Be aware that you should always use the same bigip to configure trusts. For example if the remaining HA pair are bigipA-bigipB and bigipA was were the trust was originally created then you must use bigipA to add bigipC & D (the HA pair you tore down) to the trust group.Scott
neil_t_66364Hi Scott, I've stripped back the sync groups and re-peered everything so now I have devices A and B in a HA pair and C and D in a second HA pair. I also have a sync-only group for all ASMs so the groups are all configured. So HA failover is working fine for both HA pairs. When I try and sync the ASMs I see the HA pair that I made the last ASM change on appear to be sync'd but the second pair fail sync even though I can see the ASM policies have been synchronised. If I then make a change on the second HA pair which failed the sync I then see the second pair are now in sync and the first pair are out of sync. The error message I get is 'the request folder cd01-tg01 was not found'. The name of this folder is the same as admin partition 1 so I guess the message relates to that partition and there are six admin partitions. It looks like the systems are functioning and ASM is synchronising but I don't like the sync failure messages. Is this what I should be expecting to see?
- gsharriSo the sync error pertains to the sync-only group containing the 4 ASMs? Are the admin partition lists identical on both ASMs?
- neil_t_66364The sync error is Sync error on x.x.x.x.net: Load failed from y.y.y.y.net 01020036:3: The requested folder (/DD01-TG01) was not found. x.x.x.x being the destination device and y.y.y.y being the source device.
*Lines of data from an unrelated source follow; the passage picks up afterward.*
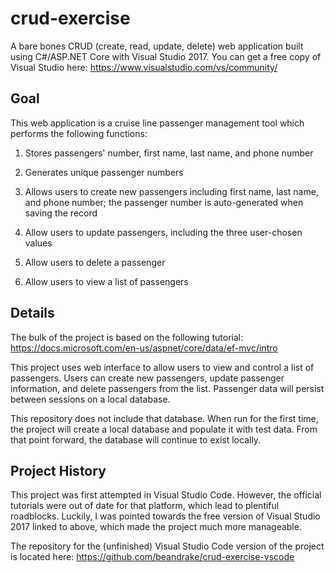 # crud-exercise
A bare bones CRUD (create, read, update, delete) web application built using C#/ASP.NET Core with Visual Studio 2017.  You can get a free copy of Visual Studio here:
https://www.visualstudio.com/vs/community/


## Goal
This web application is a cruise line passenger management tool which performs the following functions:

1. Stores passengers' number, first name, last name, and phone number
	 
2. Generates unique passenger numbers
	 
3. Allows users to create new passengers including first name, last name, and phone number; the passenger number is auto-generated when saving the record
	 
4. Allow users to update passengers, including the three user-chosen values
	 
5. Allow users to delete a passenger
	 
6. Allow users to view a list of passengers 


## Details
The bulk of the project is based on the following tutorial:
https://docs.microsoft.com/en-us/aspnet/core/data/ef-mvc/intro

This project uses web interface to allow users to view and control a list of passengers.  Users can create new passengers, update passenger information, and delete passengers from the list.  Passenger data will persist between sessions on a local database.

This repository does not include that database.  When run for the first time, the project will create a local database and populate it with test data.  From that point forward, the database will continue to exist locally.


## Project History
This project was first attempted in Visual Studio Code.  However, the official tutorials were out of date for that platform, which lead to plentiful roadblocks.  Luckily, I was pointed towards the free version of Visual Studio 2017 linked to above, which made the project much more manageable.

The repository for the (unfinished) Visual Studio Code version of the project is located here:
https://github.com/beandrake/crud-exercise-vscode
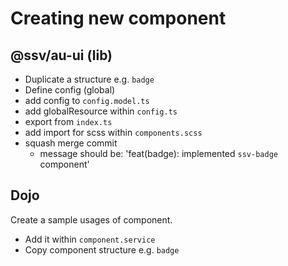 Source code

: # Creating new component

## @ssv/au-ui (lib)
 - Duplicate a structure e.g. `badge`
 - Define config (global)
 - add config to `config.model.ts`
 - add globalResource within `config.ts`
 - export from `index.ts`
 - add import for scss within `components.scss`
 - squash merge commit
    - message should be: 'feat(badge): implemented `ssv-badge` component'


## Dojo
Create a sample usages of component.
 - Add it within `component.service`
 - Copy component structure e.g. `badge`

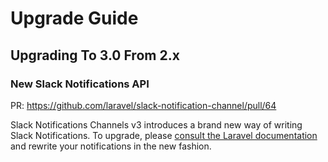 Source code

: # Upgrade Guide

## Upgrading To 3.0 From 2.x

### New Slack Notifications API

PR: https://github.com/laravel/slack-notification-channel/pull/64

Slack Notifications Channels v3 introduces a brand new way of writing Slack Notifications. To upgrade, please [consult the Laravel documentation](https://laravel.com/docs/10.x/notifications#slack-notifications) and rewrite your notifications in the new fashion.
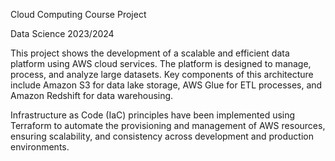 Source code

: Cloud Computing Course Project 

Data Science 2023/2024 

This project shows the development of a scalable and efficient data platform using AWS cloud services.
The platform is designed to manage, process, and analyze large datasets.
Key components of this architecture include Amazon S3 for data lake storage, AWS Glue for ETL processes, and Amazon Redshift for data warehousing.

Infrastructure as Code (IaC) principles have been implemented using Terraform to automate the provisioning and management of AWS resources, ensuring scalability, and consistency across development and production environments.
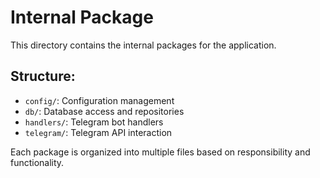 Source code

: # Internal Package

This directory contains the internal packages for the application.

## Structure:

- `config/`: Configuration management
- `db/`: Database access and repositories
- `handlers/`: Telegram bot handlers
- `telegram/`: Telegram API interaction

Each package is organized into multiple files based on responsibility and functionality.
A second error lists the same issue with the second device at the second DC. the name DD01-TG01 is an admin partition and this prefix is identical on all four devices. I'm wondering if this is listed as it's the first error discovered and every partition will fail or whether it's the only error
- gsharriWhere these admin partitions manually created on each HA pair and predated the sync-only group setup? Are the partition names absolutely identical on each HA pair down to upper/lower case? Everything on bigip is case-sensitive.